2015 GSA Annual Meeting in Baltimore, Maryland, USA (1-4 November 2015)

Paper No. 9-9
Presentation Time: 10:25 AM

RADIOCARBON DATING HISTOSOLS IN THE PEATLANDS OF CANAAN VALLEY NATIONAL WILDLIFE REFUGE, WEST VIRGINIA


SCHANEY, Mitzy L., Geology and Geography, West Virginia University, 98 Beechurst Ave, 330 Brooks Hall, Morgantown, WV 26506, mschramk@mix.wvu.edu

Canaan Valley National Wildlife Refuge (CVNWR) encompasses the majority of West Virginia’s largest wetland complex, including five mapped peatlands totaling 187 hectares, which Cameron (1970) documented as the most voluminous central Appalachian peat deposits south of the glacial limit. Canaan Valley is an oval shaped, relatively high altitude (980 m), breached, double-plunging anticlinal valley in the Allegheny Mountains section of the Appalachian Plateaus. Peat thickness ranges from 0.4 to 3.0 m; total peat thickness throughout most of the peatlands is less than 2 m. Nearly 100 soil profile descriptions were used to characterize these yet unclassified soils with two separate taxonomic classifications of Histosols anticipated; Haplosaprist and Haplohemist. The U.S. Fish and Wildlife Service provided funding for radiocarbon dating of 50 samples in conjunction with the Radiocarbon Collaborative to establish a baseline study of Canaan Valley peat with a robust radiocarbon chronology, including peat accumulation rates.

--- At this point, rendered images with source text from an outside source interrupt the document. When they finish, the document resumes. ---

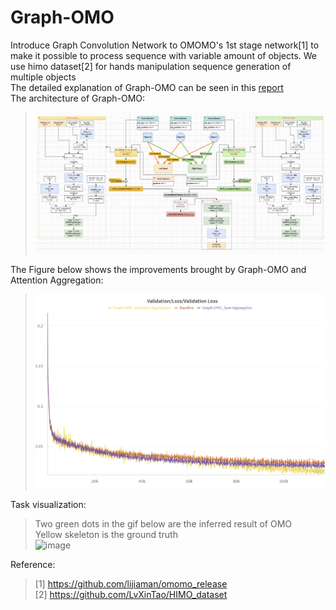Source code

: # Graph-OMO

Introduce Graph Convolution Network to OMOMO's 1st stage network[1] to make it possible to process sequence with variable amount of objects. We use himo dataset[2] for hands manipulation sequence generation of multiple objects  
The detailed explanation of Graph-OMO can be seen in this [report](https://github.com/Hongboooooo/Graph-OMO/blob/main/PracticalReport_Hongbo.pdf)  
The architecture of Graph-OMO: 
>  ![image](https://github.com/Hongboooooo/Graph-OMO/blob/main/GOMO_Pipeline.png)

The Figure below shows the improvements brought by Graph-OMO and Attention Aggregation:  
>  ![image](https://github.com/Hongboooooo/Graph-OMO/blob/main/Graph-OMO_Curves_3.png)

Task visualization:  
> Two green dots in the gif below are the inferred result of OMO  
> Yellow skeleton is the ground truth  
![image](https://github.com/Hongboooooo/Graph-OMO/blob/main/omo-himo.gif)

Reference:  
> [1] https://github.com/lijiaman/omomo_release  
> [2] https://github.com/LvXinTao/HIMO_dataset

Peat samples were analyzed for 14C abundance and corrected for mass-dependent fractionation using measured δ13C values. Calibrated basal peat dates among the five mapped peatlands indicate a widespread time frame for the onset of peat genesis, ranging from 18,000 BP to 4,000 BP. Preliminary results indicate highly variable peat accumulation rates. Remapping the spatial distribution of these Histosols, coupled with soil profile descriptions and radiocarbon dates, have illustrated the development pattern for peatlands in this Appalachian highland valley. CVNWR peatlands developed in shallow bedrock “bowl-like” depressions as open bodies of water, and terrestrialized into mounded typical raised peatlands.